The British colony of New South Wales was founded in 1788 and originally comprised much of the Australian mainland, as well as Lord Howe Island, New Zealand, Norfolk Island and Van Diemen’s Land. The modern day state was formed during Federation in 1901.
New South Wales (abbreviated as NSW) has a population of 7.29 million (June 2012) which is over a third of the population of Australia, making it Australia’s most populous state. Over 4.5 million, live in the Greater Sydney area.
As Australia’s most populous state, New South Wales is home to a number of cultural institutions: the Sydney Symphony Orchestra, Opera Australia. Both of these organisations perform a subscription series at the Sydney Opera House. Other major musical bodies include the Australian Chamber Orchestra.
Eleven universities operate in New South Wales. The University of Sydney, founded in 1850 is the largest and highest ranked university in New South Wales. Others include the University of New South Wales, Macquarie University, the University of Technology, Sydney and the University of Western Sydney. Primarily vocational training is provided up the level of advanced diplomas is provided by the state government’s ten Technical and Further Education (TAFE) institutes. These institutes run courses in over 130 campuses throughout the state.
Kingsford Smith Airport (commonly referred to as Sydney Airport), located in the southern Sydney suburb of Mascot is the major airport for not just NSW but the whole of Australia. It is the national hub for Qantas, Virgin Australia, Jetstar and the key arrival airport for numerous international airlines.

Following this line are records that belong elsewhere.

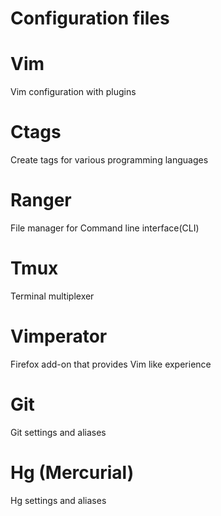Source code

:# Configuration files

# Vim
Vim configuration with plugins

# Ctags
Create tags for various programming languages

# Ranger
File manager for Command line interface(CLI)

# Tmux
Terminal multiplexer

# Vimperator
Firefox add-on that provides Vim like experience

# Git
Git settings and aliases

# Hg (Mercurial)
Hg settings and aliases
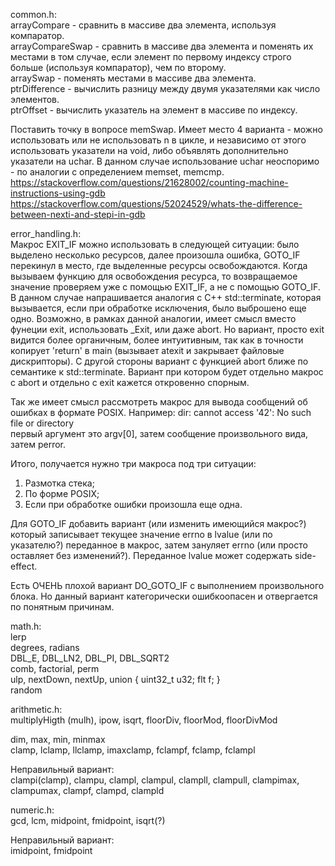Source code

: common.h:<br/>
arrayCompare - сравнить в массиве два элемента, используя компаратор.<br/>
arrayCompareSwap - сравнить в массиве два элемента и поменять их местами в том случае, если элемент по первому индексу строго больше (используя компаратор), чем по второму.<br/>
arraySwap - поменять местами в массиве два элемента.<br/>
ptrDifference - вычислить разницу между двумя указателями как число элементов.<br/>
ptrOffset - вычислить указатель на элемент в массиве по индексу.

Поставить точку в вопросе memSwap. Имеет место 4 варианта - можно использовать или не использовать n в цикле, и независимо от этого использовать указатели на void, либо объявлять дополнительно указатели на uchar. В данном случае использование uchar неоспоримо - по аналогии с определением memset, memcmp.<br/>
https://stackoverflow.com/questions/21628002/counting-machine-instructions-using-gdb<br/>
https://stackoverflow.com/questions/52024529/whats-the-difference-between-nexti-and-stepi-in-gdb


error_handling.h:<br/>
Макрос EXIT_IF можно использовать в следующей ситуации: было выделено несколько ресурсов, далее произошла ошибка, GOTO_IF перекинул в место, где выделенные ресурсы освобождаются. Когда вызываем функцию для освобождения ресурса, то возвращаемое значение проверяем уже с помощью EXIT_IF, а не с помощью GOTO_IF. В данном случае напрашивается аналогия с C++ std::terminate, которая вызывается, если при обработке исключения, было выброшено еще одно. Возможно, в рамках данной аналогии, имеет смысл вместо фунеции exit, использовать \_Exit, или даже abort. Но вариант, просто exit видится более органичным, более интуитивным, так как в точности копирует 'return' в main (вызывает atexit и закрывает файловые дискрипторы). С другой стороны вариант с функцией abort ближе по семантике к std::terminate. Вариант при котором будет отдельно макрос с abort и отдельно с exit кажется откровенно спорным.


Так же имеет смысл рассмотреть макрос для вывода сообщений об ошибках в формате POSIX. Например:
dir: cannot access '42': No such file or directory<br/>
первый аргумент это argv[0], затем сообщение произвольного вида, затем perror.

Итого, получается нужно три макроса под три ситуации:<br/>
1) Размотка стека;<br/>
2) По форме POSIX;<br/>
3) Если при обработке ошибки произошла еще одна.<br/>

Для GOTO_IF добавить вариант (или изменить имеющийся макрос?) который записывает текущее значение errno в lvalue (или по указателю?) переданное в макрос, затем зануляет errno (или просто оставляет без изменений?). Переданное lvalue может содержать side-effect.

Есть ОЧЕНЬ плохой вариант DO_GOTO_IF с выполнением произвольного блока. Но данный вариант категорически ошибкоопасен и отвергается по понятным причинам.


math.h:<br/>
lerp<br/>
degrees, radians<br/>
DBL_E, DBL_LN2, DBL_PI, DBL_SQRT2<br/>
comb, factorial, perm<br/>
ulp, nextDown, nextUp, union { uint32_t u32; flt f; }<br/>
random


arithmetic.h:<br/>
multiplyHigth (mulh), ipow, isqrt, floorDiv, floorMod, floorDivMod

dim, max, min, minmax<br/>
clamp, lclamp, llclamp, imaxclamp, fclampf, fclamp, fclampl

Неправильный вариант:<br/>
clampi(clamp), clampu, clampl, clampul, clampll, clampull, clampimax, clampumax, clampf, clampd, clampld


numeric.h:<br/>
gcd, lcm, midpoint, fmidpoint, isqrt(?)

Неправильный вариант:<br/>
imidpoint, fmidpoint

Major Sydney museums include the natural history-focussed Australian Museum, the technology and arts-and-crafts focussed Powerhouse Museum, the Australian National Maritime Museum focuses on Australia’s maritime history, and the history-focussed Museum of Sydney.
Bordered on the north by Queensland, on the west by South Australia, on the south by Victoria and on the east by the Tasman Sea. So NSW sits in the middle and as such has a middling in climate, as suvh it misses most of weather extremes – however over half of NSW is arid to semi arid, and yet most areas in the eastern portion have a temperate climate with higher rainfall, ranging from humid subtropical on the northern coast and oceanic on the southern coast. The Snowy Mountains region in the south-east has an alpine climate/highland climate, with cool to cold weather all year around and snowfalls in the winter. In fact the lowest minimum temperature recorded in mainland Australia was −23 °C (−9 °F) at Charlotte Pass in the Snowy Mountains on 29 June 1994. And yet the highest maximum temperature recorded was 49.7 °C (121 °F) at Menindee in the west of the state on 10 January 1939.
The Royal National Park on the southern outskirts of Sydney became Australia’s first National Park when proclaimed on 26 April 1879. Kosciuszko National Park is the largest park in state encompassing New South Wales’ alpine region.
Actually New South Wales has more than 780 national parks and reserves covering more than 8% of the state. These parks range from rainforests, spectacular waterfalls, rugged bush to marine wonderlands and outback deserts, including World Heritage areas.